§ **REQUIREMENT**: Scan the material below and report how many lines include the string "RootTrace"; nothing else belongs in the reply.

(Beginning of RECORDED INFORMATION)

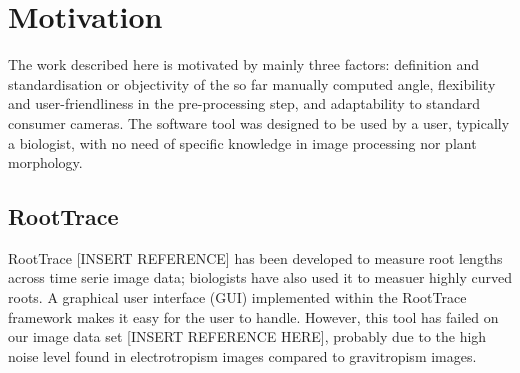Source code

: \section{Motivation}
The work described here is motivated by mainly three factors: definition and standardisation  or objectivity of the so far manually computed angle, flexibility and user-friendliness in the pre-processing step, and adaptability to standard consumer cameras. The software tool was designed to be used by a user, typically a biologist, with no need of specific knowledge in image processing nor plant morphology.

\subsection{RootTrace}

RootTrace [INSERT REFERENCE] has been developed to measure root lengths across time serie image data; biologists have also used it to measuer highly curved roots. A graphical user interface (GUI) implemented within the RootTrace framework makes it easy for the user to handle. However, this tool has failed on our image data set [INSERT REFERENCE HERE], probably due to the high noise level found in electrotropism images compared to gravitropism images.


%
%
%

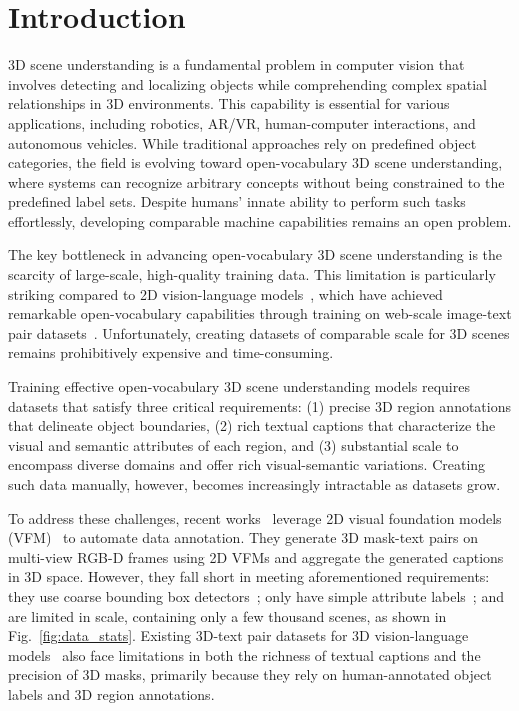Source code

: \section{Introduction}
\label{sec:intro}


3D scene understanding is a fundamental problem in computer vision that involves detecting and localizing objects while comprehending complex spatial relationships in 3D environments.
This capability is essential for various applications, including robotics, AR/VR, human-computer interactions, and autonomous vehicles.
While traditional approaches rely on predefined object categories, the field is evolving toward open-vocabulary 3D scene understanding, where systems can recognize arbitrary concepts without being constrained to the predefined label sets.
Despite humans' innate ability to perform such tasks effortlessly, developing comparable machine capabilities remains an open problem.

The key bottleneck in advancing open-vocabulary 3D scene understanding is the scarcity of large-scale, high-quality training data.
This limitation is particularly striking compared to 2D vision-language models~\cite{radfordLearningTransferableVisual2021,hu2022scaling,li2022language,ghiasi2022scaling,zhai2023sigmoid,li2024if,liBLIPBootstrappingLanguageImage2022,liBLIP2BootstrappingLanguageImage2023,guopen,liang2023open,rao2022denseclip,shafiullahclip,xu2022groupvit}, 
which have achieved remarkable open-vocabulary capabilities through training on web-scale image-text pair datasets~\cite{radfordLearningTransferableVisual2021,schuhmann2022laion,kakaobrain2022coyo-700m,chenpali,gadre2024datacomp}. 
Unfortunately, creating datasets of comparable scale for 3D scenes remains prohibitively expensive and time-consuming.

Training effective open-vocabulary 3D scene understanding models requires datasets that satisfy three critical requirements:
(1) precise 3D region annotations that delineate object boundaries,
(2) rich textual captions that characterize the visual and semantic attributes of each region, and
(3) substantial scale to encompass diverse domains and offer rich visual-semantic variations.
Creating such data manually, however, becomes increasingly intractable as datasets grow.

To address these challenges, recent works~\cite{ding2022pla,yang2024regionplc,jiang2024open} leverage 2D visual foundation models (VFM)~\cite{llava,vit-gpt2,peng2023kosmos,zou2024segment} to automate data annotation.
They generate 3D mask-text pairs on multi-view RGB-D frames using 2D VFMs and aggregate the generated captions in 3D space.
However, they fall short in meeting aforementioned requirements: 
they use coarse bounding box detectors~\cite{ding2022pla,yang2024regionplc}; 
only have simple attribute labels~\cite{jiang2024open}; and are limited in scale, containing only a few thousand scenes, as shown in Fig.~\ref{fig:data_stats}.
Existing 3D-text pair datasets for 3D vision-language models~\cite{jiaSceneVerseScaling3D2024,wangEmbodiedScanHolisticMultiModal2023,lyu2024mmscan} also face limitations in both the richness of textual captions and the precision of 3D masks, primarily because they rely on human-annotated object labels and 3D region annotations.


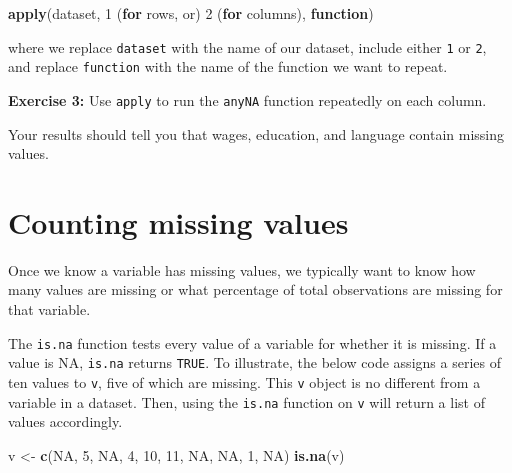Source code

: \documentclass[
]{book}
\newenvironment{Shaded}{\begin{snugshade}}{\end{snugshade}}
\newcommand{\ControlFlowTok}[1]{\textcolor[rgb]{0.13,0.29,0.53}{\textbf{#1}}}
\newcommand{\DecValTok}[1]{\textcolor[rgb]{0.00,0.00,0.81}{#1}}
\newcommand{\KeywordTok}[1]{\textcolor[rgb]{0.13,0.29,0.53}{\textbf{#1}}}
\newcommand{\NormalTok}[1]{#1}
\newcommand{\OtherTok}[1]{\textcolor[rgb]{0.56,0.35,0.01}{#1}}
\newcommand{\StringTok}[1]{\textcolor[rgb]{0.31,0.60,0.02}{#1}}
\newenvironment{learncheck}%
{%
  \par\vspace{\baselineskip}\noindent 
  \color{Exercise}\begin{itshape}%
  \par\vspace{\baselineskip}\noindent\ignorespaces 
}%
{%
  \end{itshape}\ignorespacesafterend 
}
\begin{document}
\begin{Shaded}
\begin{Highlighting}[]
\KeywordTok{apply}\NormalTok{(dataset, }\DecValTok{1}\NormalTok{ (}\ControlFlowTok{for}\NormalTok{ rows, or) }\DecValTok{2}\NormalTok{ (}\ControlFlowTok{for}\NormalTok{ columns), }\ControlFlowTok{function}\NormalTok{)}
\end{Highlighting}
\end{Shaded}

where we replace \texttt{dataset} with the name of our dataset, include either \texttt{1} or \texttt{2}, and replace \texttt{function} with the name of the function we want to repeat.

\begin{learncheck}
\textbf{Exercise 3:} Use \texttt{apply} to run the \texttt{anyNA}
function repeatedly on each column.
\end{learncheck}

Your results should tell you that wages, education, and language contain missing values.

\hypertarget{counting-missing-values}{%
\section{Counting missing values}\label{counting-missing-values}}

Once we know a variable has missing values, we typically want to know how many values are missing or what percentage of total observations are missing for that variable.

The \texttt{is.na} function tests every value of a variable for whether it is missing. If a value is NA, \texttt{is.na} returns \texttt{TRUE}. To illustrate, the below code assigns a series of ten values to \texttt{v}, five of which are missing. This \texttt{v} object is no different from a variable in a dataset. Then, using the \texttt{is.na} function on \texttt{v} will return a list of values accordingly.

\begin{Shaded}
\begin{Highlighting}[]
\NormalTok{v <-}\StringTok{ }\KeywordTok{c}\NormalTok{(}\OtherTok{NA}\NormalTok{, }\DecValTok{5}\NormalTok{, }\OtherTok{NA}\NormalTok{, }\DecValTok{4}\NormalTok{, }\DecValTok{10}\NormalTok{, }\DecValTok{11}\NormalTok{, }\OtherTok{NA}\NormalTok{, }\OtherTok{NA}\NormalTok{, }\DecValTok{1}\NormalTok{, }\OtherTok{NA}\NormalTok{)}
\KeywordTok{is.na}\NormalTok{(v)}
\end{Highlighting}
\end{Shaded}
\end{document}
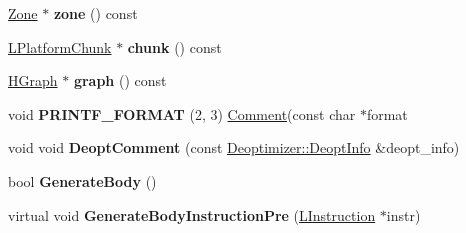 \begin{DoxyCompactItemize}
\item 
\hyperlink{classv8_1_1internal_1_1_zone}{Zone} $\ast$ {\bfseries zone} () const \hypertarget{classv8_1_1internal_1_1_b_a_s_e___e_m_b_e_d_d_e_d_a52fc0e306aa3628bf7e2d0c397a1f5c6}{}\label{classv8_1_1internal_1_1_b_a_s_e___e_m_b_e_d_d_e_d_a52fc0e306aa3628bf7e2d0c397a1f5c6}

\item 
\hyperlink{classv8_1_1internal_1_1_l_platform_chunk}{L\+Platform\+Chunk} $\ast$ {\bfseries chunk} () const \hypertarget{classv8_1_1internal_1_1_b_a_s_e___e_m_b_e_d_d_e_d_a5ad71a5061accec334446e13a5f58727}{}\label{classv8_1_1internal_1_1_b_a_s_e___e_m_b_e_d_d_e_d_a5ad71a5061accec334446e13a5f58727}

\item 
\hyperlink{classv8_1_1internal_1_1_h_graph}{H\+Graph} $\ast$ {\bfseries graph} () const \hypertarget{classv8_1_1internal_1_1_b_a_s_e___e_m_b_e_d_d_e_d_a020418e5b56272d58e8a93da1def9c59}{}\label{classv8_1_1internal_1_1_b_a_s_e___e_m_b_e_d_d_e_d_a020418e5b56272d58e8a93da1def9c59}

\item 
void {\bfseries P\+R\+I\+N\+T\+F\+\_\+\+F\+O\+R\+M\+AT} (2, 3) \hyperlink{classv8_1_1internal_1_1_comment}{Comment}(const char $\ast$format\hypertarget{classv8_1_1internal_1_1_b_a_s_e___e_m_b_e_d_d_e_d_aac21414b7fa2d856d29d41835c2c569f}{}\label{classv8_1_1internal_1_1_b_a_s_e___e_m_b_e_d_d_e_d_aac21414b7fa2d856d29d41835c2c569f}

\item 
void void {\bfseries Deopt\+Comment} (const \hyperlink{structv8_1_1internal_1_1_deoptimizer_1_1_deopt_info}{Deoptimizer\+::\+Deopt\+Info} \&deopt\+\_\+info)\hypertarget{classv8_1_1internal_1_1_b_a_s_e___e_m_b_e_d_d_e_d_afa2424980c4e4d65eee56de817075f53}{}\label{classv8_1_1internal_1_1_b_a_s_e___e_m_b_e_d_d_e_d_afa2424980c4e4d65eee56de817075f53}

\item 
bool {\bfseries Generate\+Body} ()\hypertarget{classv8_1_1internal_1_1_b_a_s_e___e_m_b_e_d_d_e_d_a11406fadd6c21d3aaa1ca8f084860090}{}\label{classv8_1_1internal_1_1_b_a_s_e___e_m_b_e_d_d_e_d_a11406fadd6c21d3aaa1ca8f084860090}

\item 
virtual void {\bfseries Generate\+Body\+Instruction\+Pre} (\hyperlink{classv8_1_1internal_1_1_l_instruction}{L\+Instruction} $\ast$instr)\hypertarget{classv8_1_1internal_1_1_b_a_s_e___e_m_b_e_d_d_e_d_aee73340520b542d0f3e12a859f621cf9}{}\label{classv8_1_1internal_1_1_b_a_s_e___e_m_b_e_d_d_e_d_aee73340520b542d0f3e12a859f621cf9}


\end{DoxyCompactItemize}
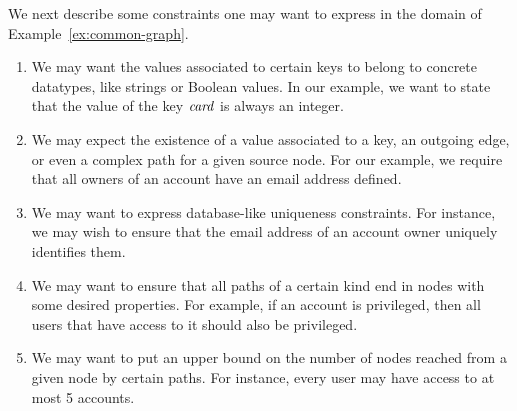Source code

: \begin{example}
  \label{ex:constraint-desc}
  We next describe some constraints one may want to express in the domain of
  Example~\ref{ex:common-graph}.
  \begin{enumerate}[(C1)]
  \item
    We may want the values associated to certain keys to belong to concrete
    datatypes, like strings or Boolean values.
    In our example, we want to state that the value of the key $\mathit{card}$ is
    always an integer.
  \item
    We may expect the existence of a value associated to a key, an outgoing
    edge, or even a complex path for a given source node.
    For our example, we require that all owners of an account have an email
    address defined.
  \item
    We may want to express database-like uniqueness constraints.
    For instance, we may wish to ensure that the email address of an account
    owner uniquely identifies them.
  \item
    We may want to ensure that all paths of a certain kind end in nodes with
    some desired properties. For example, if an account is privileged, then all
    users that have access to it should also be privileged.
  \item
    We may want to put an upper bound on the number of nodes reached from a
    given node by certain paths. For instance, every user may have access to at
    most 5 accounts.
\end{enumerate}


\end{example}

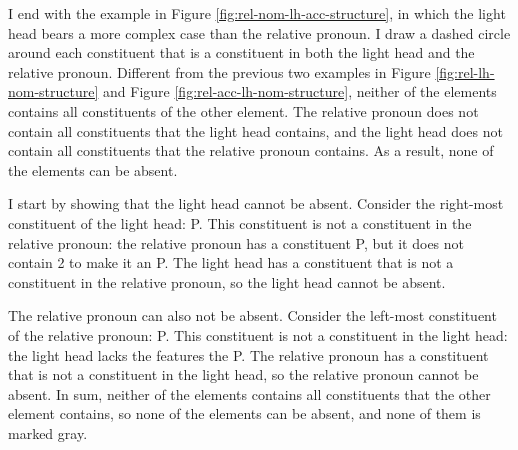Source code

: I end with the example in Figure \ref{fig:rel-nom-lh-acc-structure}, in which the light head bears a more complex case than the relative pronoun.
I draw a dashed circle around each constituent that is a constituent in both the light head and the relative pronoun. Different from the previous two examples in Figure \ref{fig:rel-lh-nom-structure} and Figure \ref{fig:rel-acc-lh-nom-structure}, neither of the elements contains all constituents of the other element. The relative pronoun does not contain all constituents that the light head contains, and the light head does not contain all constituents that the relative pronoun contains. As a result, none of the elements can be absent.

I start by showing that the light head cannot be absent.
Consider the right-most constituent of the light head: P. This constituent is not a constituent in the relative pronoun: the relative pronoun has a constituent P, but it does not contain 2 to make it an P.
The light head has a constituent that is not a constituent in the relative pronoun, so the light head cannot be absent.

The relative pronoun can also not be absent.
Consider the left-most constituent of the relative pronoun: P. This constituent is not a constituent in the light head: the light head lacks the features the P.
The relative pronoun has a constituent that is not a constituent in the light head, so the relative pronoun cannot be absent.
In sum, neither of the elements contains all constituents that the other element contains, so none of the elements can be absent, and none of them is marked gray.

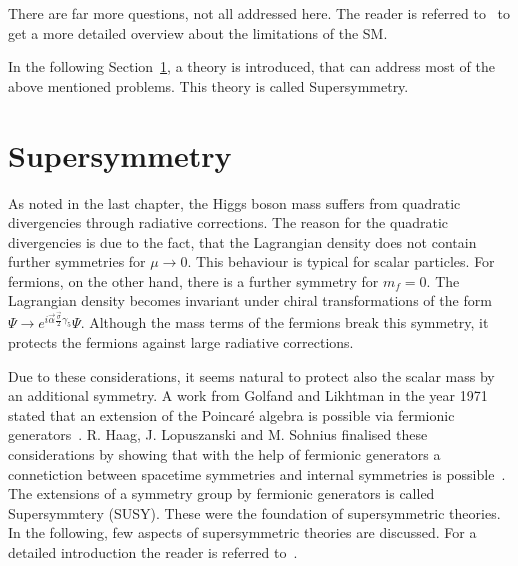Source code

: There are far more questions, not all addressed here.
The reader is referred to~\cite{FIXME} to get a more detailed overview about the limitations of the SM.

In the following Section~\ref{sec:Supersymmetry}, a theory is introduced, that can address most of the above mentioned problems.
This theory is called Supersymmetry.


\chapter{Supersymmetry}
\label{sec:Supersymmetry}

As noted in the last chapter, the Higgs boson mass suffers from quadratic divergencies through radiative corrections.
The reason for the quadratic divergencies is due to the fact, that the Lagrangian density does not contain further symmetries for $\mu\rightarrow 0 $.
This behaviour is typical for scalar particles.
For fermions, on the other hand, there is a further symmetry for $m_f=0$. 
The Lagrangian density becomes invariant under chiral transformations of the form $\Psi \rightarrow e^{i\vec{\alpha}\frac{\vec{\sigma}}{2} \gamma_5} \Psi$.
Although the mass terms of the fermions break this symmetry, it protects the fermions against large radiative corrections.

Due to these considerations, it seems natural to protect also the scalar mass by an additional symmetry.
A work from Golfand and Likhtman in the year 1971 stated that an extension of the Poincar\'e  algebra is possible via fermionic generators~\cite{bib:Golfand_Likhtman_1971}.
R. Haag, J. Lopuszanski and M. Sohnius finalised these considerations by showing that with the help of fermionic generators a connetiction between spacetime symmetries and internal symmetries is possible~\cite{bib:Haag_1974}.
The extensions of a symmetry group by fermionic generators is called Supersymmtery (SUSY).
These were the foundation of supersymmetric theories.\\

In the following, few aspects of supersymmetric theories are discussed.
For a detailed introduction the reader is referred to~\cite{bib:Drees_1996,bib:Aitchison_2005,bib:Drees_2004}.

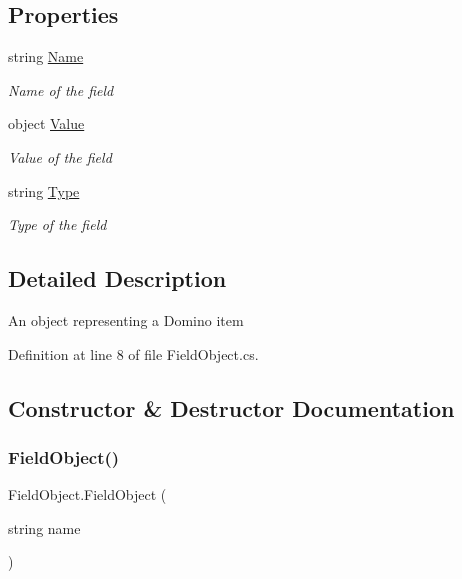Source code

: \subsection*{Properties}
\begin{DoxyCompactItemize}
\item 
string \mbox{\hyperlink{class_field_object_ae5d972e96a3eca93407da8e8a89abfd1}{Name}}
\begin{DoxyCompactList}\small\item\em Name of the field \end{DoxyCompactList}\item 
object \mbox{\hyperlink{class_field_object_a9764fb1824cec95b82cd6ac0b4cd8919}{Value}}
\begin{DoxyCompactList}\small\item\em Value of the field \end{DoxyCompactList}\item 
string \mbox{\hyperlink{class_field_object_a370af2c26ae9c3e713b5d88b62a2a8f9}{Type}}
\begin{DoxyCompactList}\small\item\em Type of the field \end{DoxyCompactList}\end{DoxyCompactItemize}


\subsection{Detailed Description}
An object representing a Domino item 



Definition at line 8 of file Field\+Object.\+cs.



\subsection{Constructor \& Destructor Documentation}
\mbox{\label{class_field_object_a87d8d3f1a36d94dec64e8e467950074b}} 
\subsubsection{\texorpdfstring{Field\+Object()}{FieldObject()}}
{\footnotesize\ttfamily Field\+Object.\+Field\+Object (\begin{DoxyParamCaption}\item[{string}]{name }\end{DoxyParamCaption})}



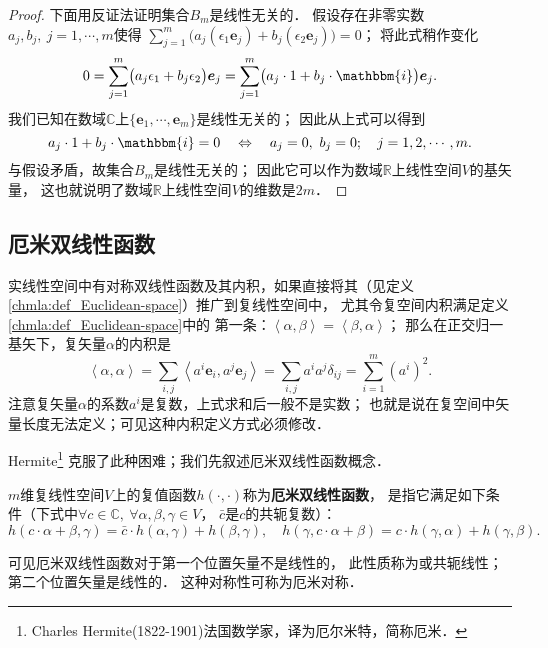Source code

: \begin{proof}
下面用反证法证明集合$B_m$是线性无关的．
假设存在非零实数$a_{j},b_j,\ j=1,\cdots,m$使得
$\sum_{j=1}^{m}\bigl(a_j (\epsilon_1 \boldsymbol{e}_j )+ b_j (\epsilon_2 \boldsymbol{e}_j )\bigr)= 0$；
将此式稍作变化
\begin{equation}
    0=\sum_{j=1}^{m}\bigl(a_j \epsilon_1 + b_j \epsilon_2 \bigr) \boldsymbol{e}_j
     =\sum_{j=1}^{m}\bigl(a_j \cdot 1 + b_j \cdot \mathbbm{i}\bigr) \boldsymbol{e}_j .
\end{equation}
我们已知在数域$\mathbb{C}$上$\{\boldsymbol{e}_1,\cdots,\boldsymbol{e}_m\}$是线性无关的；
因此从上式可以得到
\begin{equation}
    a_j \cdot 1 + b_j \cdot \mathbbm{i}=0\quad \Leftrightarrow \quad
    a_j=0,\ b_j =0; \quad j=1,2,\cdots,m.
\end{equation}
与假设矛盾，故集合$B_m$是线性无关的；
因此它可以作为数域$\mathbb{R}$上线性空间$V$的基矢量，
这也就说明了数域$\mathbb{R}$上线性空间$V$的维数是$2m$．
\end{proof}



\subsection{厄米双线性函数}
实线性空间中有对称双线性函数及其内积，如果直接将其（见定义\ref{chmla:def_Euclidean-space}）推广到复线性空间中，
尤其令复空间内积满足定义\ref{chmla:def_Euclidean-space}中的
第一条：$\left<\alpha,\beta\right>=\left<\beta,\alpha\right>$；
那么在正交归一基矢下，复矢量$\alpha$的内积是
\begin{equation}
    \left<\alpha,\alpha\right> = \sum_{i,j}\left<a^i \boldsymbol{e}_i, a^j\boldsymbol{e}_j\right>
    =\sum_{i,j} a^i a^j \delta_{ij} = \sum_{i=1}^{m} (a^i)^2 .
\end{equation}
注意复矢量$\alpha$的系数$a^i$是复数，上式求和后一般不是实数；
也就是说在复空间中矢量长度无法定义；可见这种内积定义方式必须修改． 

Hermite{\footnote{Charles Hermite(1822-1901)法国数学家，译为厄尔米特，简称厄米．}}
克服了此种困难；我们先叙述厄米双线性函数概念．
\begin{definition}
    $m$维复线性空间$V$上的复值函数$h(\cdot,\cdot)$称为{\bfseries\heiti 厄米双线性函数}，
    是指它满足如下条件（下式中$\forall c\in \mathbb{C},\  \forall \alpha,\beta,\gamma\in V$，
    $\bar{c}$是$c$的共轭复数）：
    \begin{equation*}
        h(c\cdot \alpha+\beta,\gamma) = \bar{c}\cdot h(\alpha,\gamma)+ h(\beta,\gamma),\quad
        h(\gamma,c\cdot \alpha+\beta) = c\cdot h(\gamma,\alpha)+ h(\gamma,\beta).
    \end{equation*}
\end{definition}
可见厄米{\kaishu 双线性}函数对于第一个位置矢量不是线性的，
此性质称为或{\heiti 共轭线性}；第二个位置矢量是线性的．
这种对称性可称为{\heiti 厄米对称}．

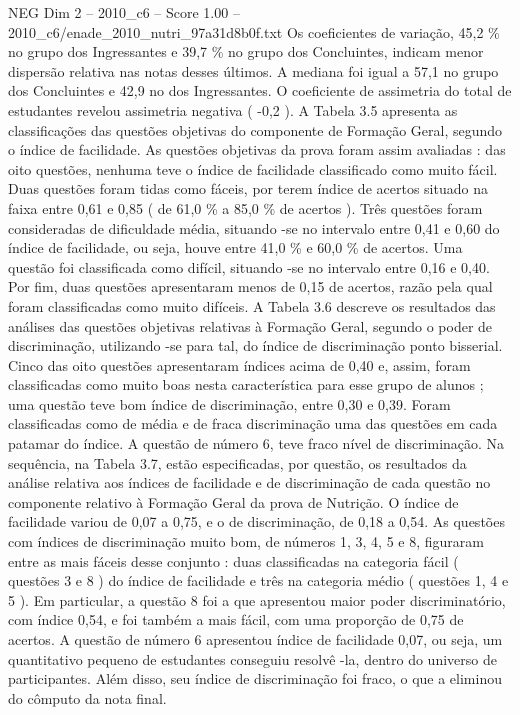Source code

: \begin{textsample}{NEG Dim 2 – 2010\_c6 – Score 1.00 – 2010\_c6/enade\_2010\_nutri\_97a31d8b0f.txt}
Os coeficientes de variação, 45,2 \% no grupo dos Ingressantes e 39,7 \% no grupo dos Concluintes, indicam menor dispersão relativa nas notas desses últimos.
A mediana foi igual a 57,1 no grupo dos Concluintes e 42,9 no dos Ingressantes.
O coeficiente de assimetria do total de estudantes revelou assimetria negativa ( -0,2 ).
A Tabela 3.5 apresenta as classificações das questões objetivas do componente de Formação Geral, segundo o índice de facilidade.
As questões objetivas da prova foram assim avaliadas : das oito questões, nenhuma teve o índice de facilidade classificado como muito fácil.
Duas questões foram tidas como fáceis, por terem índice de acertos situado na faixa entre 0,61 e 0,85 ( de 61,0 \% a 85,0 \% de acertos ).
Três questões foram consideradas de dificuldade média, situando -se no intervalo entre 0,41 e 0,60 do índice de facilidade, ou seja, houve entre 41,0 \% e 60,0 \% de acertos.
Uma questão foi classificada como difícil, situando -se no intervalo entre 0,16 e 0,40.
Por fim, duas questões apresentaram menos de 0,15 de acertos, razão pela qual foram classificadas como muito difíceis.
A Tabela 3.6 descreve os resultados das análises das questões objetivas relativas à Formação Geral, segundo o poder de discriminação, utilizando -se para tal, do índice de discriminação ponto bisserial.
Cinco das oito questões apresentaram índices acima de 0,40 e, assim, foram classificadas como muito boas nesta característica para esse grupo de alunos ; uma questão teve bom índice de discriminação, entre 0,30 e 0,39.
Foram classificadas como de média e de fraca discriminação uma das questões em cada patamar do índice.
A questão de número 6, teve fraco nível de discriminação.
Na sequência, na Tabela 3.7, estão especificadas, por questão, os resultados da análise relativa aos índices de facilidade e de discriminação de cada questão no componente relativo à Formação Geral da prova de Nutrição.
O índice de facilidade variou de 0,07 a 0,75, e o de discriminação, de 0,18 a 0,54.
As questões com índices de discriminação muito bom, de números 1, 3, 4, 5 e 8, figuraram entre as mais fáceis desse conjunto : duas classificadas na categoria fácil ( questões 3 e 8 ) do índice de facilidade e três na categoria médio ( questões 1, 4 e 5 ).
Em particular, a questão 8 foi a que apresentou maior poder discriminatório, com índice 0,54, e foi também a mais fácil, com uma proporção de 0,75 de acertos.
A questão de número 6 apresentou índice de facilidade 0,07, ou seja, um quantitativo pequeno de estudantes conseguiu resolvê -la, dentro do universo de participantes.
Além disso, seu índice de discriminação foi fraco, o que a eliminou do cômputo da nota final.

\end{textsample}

(End of RECORDED INFORMATION)

§ **RESPONSE AREA**: 2